── DATA

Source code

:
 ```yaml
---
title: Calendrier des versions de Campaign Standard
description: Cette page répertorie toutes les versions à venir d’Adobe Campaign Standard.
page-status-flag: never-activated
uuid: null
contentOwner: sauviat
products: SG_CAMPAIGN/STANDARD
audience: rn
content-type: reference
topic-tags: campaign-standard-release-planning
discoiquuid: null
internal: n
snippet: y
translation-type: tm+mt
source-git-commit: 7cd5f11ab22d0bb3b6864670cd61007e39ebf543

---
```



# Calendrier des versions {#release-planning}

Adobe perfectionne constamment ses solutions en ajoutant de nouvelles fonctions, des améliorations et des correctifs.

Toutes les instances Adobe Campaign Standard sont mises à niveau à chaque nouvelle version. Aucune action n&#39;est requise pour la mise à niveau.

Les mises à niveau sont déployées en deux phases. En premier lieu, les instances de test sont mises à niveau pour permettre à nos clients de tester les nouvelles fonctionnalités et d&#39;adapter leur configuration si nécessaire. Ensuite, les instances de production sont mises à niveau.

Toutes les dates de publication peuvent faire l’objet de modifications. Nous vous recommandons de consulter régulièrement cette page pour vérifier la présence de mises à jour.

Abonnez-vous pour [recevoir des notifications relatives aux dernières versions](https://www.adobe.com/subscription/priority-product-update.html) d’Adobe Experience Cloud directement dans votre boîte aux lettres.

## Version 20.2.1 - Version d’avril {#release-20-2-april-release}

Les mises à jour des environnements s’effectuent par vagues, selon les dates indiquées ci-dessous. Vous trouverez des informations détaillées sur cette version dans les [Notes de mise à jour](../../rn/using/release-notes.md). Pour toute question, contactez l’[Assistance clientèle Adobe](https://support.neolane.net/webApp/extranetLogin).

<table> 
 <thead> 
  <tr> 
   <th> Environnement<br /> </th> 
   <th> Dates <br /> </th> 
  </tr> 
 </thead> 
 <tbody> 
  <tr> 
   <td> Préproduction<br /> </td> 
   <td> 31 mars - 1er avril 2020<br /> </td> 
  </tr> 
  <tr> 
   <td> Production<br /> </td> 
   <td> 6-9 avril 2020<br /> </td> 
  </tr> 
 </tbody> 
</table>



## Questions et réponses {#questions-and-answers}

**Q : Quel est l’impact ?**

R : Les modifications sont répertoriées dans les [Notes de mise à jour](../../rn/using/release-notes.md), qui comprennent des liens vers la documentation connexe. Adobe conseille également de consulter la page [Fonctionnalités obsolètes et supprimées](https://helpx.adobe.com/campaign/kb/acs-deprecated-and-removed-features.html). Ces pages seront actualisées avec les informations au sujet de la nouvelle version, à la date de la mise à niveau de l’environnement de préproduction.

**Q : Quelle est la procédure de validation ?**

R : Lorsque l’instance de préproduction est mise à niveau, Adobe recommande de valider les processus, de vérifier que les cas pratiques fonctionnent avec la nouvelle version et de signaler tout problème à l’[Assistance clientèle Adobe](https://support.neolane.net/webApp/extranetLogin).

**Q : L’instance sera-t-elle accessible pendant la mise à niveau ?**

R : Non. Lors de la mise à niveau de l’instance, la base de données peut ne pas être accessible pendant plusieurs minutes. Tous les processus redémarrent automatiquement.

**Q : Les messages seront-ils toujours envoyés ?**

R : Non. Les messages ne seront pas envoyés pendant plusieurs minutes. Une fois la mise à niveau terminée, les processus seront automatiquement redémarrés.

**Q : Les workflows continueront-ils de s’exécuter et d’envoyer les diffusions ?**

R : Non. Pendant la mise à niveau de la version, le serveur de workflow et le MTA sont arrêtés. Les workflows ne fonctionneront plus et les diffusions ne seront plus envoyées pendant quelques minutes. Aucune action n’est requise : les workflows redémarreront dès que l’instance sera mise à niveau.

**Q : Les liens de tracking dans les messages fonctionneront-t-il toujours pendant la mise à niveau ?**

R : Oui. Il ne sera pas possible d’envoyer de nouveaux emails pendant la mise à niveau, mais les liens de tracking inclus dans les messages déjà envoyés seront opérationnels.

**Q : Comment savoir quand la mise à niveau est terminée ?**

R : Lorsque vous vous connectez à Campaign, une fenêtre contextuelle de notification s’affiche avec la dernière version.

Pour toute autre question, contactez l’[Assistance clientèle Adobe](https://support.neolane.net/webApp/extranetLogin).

────

**HOW TO COMPLETE THIS TASK**
Return, in full, every line of these entries that holds "workflows".

**EXERCISE RESULT**
**Q : Les workflows continueront-ils de s’exécuter et d’envoyer les diffusions ?**
R : Non. Pendant la mise à niveau de la version, le serveur de workflow et le MTA sont arrêtés. Les workflows ne fonctionneront plus et les diffusions ne seront plus envoyées pendant quelques minutes. Aucune action n’est requise : les workflows redémarreront dès que l’instance sera mise à niveau.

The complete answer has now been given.